> [DIRECTIONS]:
From the data, return each line holding the word "atmosphere".

[Document images with source code]
++++
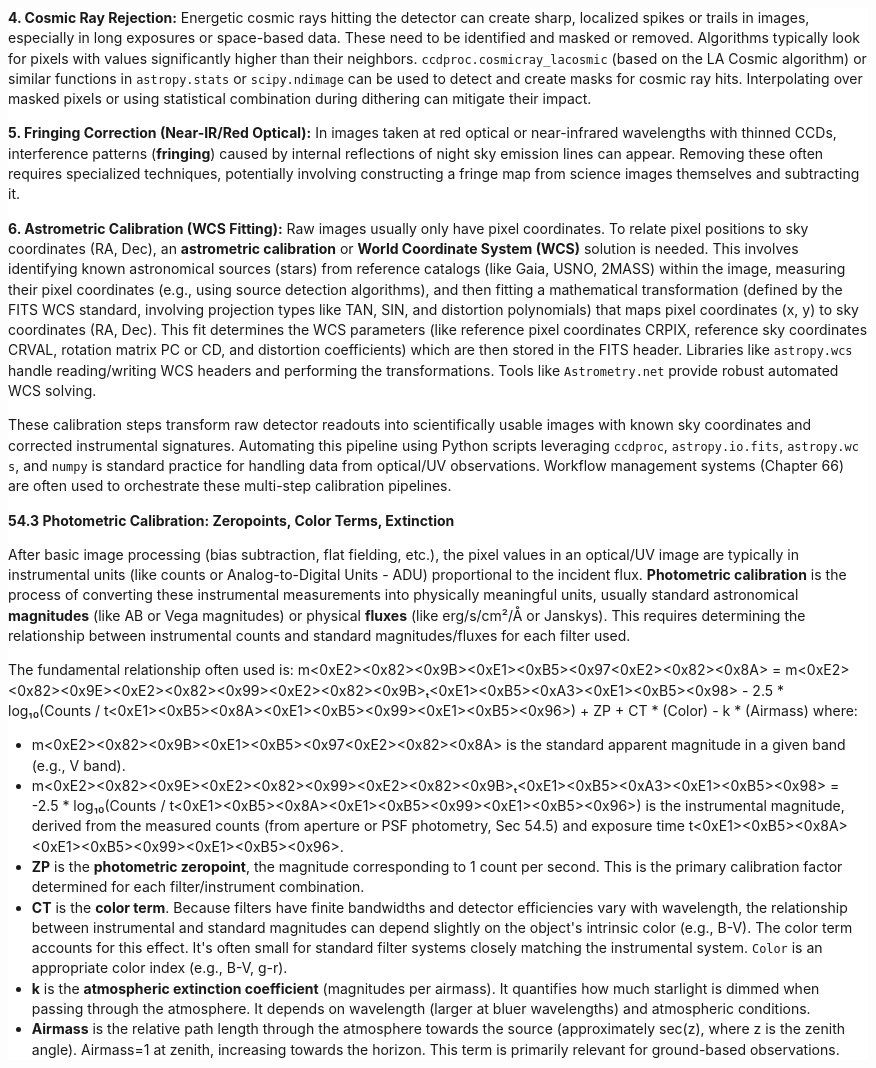 **4. Cosmic Ray Rejection:** Energetic cosmic rays hitting the detector can create sharp, localized spikes or trails in images, especially in long exposures or space-based data. These need to be identified and masked or removed. Algorithms typically look for pixels with values significantly higher than their neighbors. `ccdproc.cosmicray_lacosmic` (based on the LA Cosmic algorithm) or similar functions in `astropy.stats` or `scipy.ndimage` can be used to detect and create masks for cosmic ray hits. Interpolating over masked pixels or using statistical combination during dithering can mitigate their impact.

**5. Fringing Correction (Near-IR/Red Optical):** In images taken at red optical or near-infrared wavelengths with thinned CCDs, interference patterns (**fringing**) caused by internal reflections of night sky emission lines can appear. Removing these often requires specialized techniques, potentially involving constructing a fringe map from science images themselves and subtracting it.

**6. Astrometric Calibration (WCS Fitting):** Raw images usually only have pixel coordinates. To relate pixel positions to sky coordinates (RA, Dec), an **astrometric calibration** or **World Coordinate System (WCS)** solution is needed. This involves identifying known astronomical sources (stars) from reference catalogs (like Gaia, USNO, 2MASS) within the image, measuring their pixel coordinates (e.g., using source detection algorithms), and then fitting a mathematical transformation (defined by the FITS WCS standard, involving projection types like TAN, SIN, and distortion polynomials) that maps pixel coordinates (x, y) to sky coordinates (RA, Dec). This fit determines the WCS parameters (like reference pixel coordinates CRPIX, reference sky coordinates CRVAL, rotation matrix PC or CD, and distortion coefficients) which are then stored in the FITS header. Libraries like `astropy.wcs` handle reading/writing WCS headers and performing the transformations. Tools like `Astrometry.net` provide robust automated WCS solving.

These calibration steps transform raw detector readouts into scientifically usable images with known sky coordinates and corrected instrumental signatures. Automating this pipeline using Python scripts leveraging `ccdproc`, `astropy.io.fits`, `astropy.wcs`, and `numpy` is standard practice for handling data from optical/UV observations. Workflow management systems (Chapter 66) are often used to orchestrate these multi-step calibration pipelines.

**54.3 Photometric Calibration: Zeropoints, Color Terms, Extinction**

After basic image processing (bias subtraction, flat fielding, etc.), the pixel values in an optical/UV image are typically in instrumental units (like counts or Analog-to-Digital Units - ADU) proportional to the incident flux. **Photometric calibration** is the process of converting these instrumental measurements into physically meaningful units, usually standard astronomical **magnitudes** (like AB or Vega magnitudes) or physical **fluxes** (like erg/s/cm²/Å or Janskys). This requires determining the relationship between instrumental counts and standard magnitudes/fluxes for each filter used.

The fundamental relationship often used is:
m<0xE2><0x82><0x9B><0xE1><0xB5><0x97<0xE2><0x82><0x8A> = m<0xE2><0x82><0x9E><0xE2><0x82><0x99><0xE2><0x82><0x9B>ₜ<0xE1><0xB5><0xA3><0xE1><0xB5><0x98> - 2.5 * log₁₀(Counts / t<0xE1><0xB5><0x8A><0xE1><0xB5><0x99><0xE1><0xB5><0x96>) + ZP + CT * (Color) - k * (Airmass)
where:
*   m<0xE2><0x82><0x9B><0xE1><0xB5><0x97<0xE2><0x82><0x8A> is the standard apparent magnitude in a given band (e.g., V band).
*   m<0xE2><0x82><0x9E><0xE2><0x82><0x99><0xE2><0x82><0x9B>ₜ<0xE1><0xB5><0xA3><0xE1><0xB5><0x98> = -2.5 * log₁₀(Counts / t<0xE1><0xB5><0x8A><0xE1><0xB5><0x99><0xE1><0xB5><0x96>) is the instrumental magnitude, derived from the measured counts (from aperture or PSF photometry, Sec 54.5) and exposure time t<0xE1><0xB5><0x8A><0xE1><0xB5><0x99><0xE1><0xB5><0x96>.
*   **ZP** is the **photometric zeropoint**, the magnitude corresponding to 1 count per second. This is the primary calibration factor determined for each filter/instrument combination.
*   **CT** is the **color term**. Because filters have finite bandwidths and detector efficiencies vary with wavelength, the relationship between instrumental and standard magnitudes can depend slightly on the object's intrinsic color (e.g., B-V). The color term accounts for this effect. It's often small for standard filter systems closely matching the instrumental system. `Color` is an appropriate color index (e.g., B-V, g-r).
*   **k** is the **atmospheric extinction coefficient** (magnitudes per airmass). It quantifies how much starlight is dimmed when passing through the atmosphere. It depends on wavelength (larger at bluer wavelengths) and atmospheric conditions.
*   **Airmass** is the relative path length through the atmosphere towards the source (approximately sec(z), where z is the zenith angle). Airmass=1 at zenith, increasing towards the horizon. This term is primarily relevant for ground-based observations.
++++
> [RESPONSE AREA]:
*   **k** is the **atmospheric extinction coefficient** (magnitudes per airmass). It quantifies how much starlight is dimmed when passing through the atmosphere. It depends on wavelength (larger at bluer wavelengths) and atmospheric conditions.
*   **Airmass** is the relative path length through the atmosphere towards the source (approximately sec(z), where z is the zenith angle). Airmass=1 at zenith, increasing towards the horizon. This term is primarily relevant for ground-based observations.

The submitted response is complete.